2. (a) Similarities: Both are bonding orbitals that can contain a maximum of two electrons. Differences: σ orbitals are end-to-end combinations of atomic orbitals, whereas π orbitals are formed by side-by-side overlap of orbitals. (b) Similarities: Both are quantum-mechanical constructs that represent the probability of finding the electron about the atom or the molecule. Differences: ψ for an atomic orbital describes the behavior of but i electron at a time based on the cantlet. For a molecule, ψ represents a mathematical combination of atomic orbitals. (c) Similarities: Both are orbitals that can comprise two electrons. Differences: Bonding orbitals event in property two or more atoms together. Antibonding orbitals have the consequence of destabilizing any bonding that has occurred.

iv. An odd number of electrons tin can never be paired, regardless of the system of the molecular orbitals. It will always be paramagnetic.

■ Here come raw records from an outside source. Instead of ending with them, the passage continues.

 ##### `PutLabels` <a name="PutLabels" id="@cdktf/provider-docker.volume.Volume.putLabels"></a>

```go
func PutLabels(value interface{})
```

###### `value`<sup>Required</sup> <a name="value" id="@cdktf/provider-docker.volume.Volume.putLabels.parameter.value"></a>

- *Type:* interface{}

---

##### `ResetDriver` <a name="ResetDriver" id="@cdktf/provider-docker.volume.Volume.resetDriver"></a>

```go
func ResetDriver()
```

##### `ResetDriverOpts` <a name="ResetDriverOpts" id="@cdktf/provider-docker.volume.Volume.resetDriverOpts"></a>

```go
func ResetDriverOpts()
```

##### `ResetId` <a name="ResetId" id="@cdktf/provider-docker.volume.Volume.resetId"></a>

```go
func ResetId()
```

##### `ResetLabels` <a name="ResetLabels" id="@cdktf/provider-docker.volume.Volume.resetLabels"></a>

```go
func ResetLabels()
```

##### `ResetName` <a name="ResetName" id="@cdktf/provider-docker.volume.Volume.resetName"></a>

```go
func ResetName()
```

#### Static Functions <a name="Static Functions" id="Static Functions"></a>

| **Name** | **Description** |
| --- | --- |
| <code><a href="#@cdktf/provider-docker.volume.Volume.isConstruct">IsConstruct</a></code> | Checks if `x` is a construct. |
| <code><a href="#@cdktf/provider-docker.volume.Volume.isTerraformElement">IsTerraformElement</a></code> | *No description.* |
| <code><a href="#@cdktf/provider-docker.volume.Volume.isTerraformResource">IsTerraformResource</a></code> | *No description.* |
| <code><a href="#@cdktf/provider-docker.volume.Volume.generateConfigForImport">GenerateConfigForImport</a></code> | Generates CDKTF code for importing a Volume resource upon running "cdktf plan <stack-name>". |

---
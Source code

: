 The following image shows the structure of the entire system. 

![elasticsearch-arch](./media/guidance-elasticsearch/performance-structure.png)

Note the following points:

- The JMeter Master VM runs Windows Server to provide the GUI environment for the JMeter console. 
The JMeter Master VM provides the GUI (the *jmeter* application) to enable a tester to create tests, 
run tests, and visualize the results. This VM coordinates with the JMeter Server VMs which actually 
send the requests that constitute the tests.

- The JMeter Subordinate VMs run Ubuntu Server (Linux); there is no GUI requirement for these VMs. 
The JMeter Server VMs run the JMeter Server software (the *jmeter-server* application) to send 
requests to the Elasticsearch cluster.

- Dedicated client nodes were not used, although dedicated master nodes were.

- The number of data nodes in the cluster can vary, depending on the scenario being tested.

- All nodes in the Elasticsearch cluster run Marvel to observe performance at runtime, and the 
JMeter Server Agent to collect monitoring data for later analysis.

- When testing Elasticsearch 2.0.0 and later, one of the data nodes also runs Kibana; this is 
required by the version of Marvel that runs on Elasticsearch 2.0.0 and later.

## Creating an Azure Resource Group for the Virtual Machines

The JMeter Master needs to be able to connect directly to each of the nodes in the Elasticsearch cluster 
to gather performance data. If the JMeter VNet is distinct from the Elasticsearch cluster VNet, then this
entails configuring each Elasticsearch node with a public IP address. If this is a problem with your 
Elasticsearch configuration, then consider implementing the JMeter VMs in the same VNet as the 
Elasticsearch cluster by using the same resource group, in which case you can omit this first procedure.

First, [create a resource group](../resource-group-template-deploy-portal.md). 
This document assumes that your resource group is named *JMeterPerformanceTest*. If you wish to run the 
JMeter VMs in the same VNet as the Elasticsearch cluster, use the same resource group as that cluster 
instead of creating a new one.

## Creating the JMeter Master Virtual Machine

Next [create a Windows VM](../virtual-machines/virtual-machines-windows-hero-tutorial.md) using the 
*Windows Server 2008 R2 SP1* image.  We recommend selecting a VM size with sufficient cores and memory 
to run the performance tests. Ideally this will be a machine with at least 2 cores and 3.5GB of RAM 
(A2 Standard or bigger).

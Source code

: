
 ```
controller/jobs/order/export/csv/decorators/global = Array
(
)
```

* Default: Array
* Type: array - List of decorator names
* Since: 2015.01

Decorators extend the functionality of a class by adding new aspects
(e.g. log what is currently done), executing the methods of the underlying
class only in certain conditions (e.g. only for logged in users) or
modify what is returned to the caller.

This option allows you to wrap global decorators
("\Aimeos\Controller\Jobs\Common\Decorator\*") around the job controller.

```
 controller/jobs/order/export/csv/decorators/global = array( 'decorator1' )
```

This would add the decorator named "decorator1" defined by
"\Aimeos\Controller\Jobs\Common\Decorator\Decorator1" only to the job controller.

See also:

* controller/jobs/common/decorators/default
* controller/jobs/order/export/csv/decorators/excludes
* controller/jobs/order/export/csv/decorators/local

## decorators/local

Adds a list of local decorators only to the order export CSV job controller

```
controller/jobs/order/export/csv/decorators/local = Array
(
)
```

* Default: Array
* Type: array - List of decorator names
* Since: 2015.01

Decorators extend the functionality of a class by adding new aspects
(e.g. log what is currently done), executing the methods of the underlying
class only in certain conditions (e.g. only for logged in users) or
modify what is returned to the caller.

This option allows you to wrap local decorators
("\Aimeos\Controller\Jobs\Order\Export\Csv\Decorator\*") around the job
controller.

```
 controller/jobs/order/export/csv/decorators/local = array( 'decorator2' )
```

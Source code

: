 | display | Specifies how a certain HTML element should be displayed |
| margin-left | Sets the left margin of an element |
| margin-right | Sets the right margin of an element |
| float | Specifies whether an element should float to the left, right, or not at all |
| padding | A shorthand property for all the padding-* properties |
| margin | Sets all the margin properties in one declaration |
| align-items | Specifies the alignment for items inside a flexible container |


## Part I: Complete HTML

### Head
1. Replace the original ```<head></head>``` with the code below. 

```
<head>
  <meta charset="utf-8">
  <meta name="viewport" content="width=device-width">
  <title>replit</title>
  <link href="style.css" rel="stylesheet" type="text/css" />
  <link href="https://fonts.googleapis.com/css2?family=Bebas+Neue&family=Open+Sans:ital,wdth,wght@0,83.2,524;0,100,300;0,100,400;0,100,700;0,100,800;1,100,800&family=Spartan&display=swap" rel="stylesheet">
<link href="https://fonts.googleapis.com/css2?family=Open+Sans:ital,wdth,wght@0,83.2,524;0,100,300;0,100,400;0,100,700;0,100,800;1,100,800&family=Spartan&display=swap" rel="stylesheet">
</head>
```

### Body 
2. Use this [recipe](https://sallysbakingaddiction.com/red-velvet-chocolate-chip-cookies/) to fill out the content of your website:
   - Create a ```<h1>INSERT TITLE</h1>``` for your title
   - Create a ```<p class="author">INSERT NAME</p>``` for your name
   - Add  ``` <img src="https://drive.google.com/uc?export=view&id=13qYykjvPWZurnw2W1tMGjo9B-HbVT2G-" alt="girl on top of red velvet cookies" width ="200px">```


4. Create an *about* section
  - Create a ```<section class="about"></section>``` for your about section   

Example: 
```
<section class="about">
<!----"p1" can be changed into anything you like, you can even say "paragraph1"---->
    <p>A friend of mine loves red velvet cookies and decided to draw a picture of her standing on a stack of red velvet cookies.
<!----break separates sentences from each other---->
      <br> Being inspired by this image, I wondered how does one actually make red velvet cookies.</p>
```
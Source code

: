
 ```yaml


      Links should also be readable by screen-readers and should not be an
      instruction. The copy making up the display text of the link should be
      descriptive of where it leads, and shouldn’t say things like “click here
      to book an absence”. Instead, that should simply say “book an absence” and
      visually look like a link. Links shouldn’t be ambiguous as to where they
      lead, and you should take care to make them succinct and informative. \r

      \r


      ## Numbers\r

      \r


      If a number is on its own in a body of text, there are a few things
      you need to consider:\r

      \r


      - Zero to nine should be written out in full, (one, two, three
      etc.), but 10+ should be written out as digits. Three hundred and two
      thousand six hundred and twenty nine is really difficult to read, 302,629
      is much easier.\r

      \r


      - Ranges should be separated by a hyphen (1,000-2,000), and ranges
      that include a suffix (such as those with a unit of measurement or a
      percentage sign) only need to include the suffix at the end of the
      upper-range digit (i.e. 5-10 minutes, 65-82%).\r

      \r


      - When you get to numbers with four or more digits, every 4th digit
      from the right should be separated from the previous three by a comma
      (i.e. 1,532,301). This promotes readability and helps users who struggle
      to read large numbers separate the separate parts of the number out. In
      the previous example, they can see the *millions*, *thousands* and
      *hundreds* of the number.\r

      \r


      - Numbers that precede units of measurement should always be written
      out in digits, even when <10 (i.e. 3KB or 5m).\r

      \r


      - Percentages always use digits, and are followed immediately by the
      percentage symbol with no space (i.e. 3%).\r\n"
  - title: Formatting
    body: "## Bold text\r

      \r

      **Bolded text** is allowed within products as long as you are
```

6. Bonding orbitals take electron density in close proximity to more than i nucleus. The interaction between the bonding positively charged nuclei and negatively charged electrons stabilizes the organisation.

8. The pairing of the two bonding electrons lowers the energy of the organisation relative to the energy of the nonbonded electrons.

x. (a) Hii bail order = 1, Htwo + bond order = 0.5, H2 bond order = 0.5, strongest bail is Hii; (b) Oii bail order = ii, Otwo 2+ bond order = 3; O2 2− bond club = 1, strongest bail is Oii two+; (c) Litwo bond social club = i, Be2 + bond gild = 0.five, Be2 bail order = 0, strongest bail is Litwo;(d) Ftwo bail order = 1, F2 + bail order = i.5, F2 bail order = 0.5, strongest bond is Fii +; (e) Due north2 bond order = 3, Nii + bond order = ii.v, Due north2 bond club = 2.5, strongest bond is Ntwo

12. (a) H2; (b) Northwardtwo; (c) O; (d) Ctwo; (e) B2

xiv. Yeah, fluorine is a smaller cantlet than Li, so atoms in the iis orbital are closer to the nucleus and more stable.

16. 2+

eighteen. Due north2 has s-p mixing, so the π orbitals are the last filled in Northwardtwo ii+. O2 does non have due south-p mixing, so the σ p orbital fills before the π orbitals.